Suddenly a word hit Milo like an anvil: We. She had said “we”. That mean, little word made up of two letters that excluded all others. He clutched at the railing; afraid his legs would fall from under him. He had not been prepared for this. How could she be a “we”?
“Look, buddy, I’m going to have to ask you to leave. If you’re not off my porch in thirty seconds I might have to call the police.”
The door shut on the whispered words: “He’s just a drunk lunatic. Probably harmless.”
Milo stumbled down cement steps, his open wound festering in the cold night air.
12:28 AM. He didn’t have much time. Fields fell into valleys as his car hugged the edge of highways cut into steep hillsides. Only a thin metal blockade stood between him and the drop below, but he wasn’t afraid. He had no time to be afraid. He drove until the landscape flattened once more and a mist of salt hung in the air.
He parked and climbed from the car, his suit crushed and wrinkled from sitting. He could hear the crash of heavy water against sand as he scrambled over a slippery dune. From the top, the ocean spread out like spilled ink, seeping into the black fabric of the starless sky. He walked slowly down the other side of the mound, letting the loose sand pull him further with each step.
He had vague memories of a picnic here: a straw hat and suntan lotion. Peanut butter and jelly sandwiches. Sand in his peanut butter. His mother kissed the top of his head. Maybe some strawberries.
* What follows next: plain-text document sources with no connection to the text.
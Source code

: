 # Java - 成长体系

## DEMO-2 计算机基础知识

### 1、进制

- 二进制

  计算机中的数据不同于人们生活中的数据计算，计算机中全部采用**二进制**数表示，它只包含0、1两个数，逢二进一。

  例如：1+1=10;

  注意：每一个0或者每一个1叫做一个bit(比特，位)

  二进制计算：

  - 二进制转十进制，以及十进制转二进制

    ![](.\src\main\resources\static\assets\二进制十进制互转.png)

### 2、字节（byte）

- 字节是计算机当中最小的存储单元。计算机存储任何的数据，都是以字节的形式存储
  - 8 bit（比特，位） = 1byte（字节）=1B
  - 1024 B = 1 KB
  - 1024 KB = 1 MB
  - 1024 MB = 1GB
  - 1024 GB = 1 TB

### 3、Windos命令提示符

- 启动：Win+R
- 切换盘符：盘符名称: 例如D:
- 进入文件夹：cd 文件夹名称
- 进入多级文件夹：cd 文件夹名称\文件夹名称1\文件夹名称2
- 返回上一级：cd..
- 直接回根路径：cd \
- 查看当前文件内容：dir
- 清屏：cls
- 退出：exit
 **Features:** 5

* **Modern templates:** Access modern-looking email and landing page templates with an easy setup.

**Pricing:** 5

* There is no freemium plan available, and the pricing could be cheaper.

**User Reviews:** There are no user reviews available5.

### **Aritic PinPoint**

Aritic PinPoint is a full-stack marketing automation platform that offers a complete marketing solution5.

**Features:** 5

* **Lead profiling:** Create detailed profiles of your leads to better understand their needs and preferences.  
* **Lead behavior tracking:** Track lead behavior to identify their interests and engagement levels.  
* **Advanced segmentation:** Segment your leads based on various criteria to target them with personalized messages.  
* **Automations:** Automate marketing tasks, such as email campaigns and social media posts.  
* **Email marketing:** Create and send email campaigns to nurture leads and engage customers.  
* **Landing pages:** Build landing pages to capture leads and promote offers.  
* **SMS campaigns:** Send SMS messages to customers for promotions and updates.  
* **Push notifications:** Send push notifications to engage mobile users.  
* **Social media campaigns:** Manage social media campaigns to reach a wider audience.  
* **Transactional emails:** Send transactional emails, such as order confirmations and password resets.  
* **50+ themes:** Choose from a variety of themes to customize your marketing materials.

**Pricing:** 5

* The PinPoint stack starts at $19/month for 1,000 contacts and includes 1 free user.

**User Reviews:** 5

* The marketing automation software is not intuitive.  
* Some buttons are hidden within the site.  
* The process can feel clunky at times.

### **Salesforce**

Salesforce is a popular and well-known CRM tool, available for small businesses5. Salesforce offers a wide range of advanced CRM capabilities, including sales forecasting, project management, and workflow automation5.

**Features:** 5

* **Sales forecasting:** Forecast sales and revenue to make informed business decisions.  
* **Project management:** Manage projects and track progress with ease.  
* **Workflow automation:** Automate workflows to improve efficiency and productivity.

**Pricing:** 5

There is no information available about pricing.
He walked directly across the shore and when he hit ocean water he kept on walking. His Doc Marten’s filled quickly with heavy fluid and he kicked them into the froth that lapped at his ankles. The waves came at him like slithering carnivorous animals, foam dripping from their jaws as they raised their heads, ready to pounce. Don’t be afraid of the ocean, for it can smell your fear, someone had whispered at the picnic long ago. But he wasn’t afraid. How can a person be afraid without passion, without feeling, without desire for life?
He stopped waist deep in the spiraling water and looked up. The sky hung just as black as ever, lit only by the gaze of a feeble moon. A tiny pinprick of light fell from the darkness and then the sky erupted.
His soaking suit dragged at his body.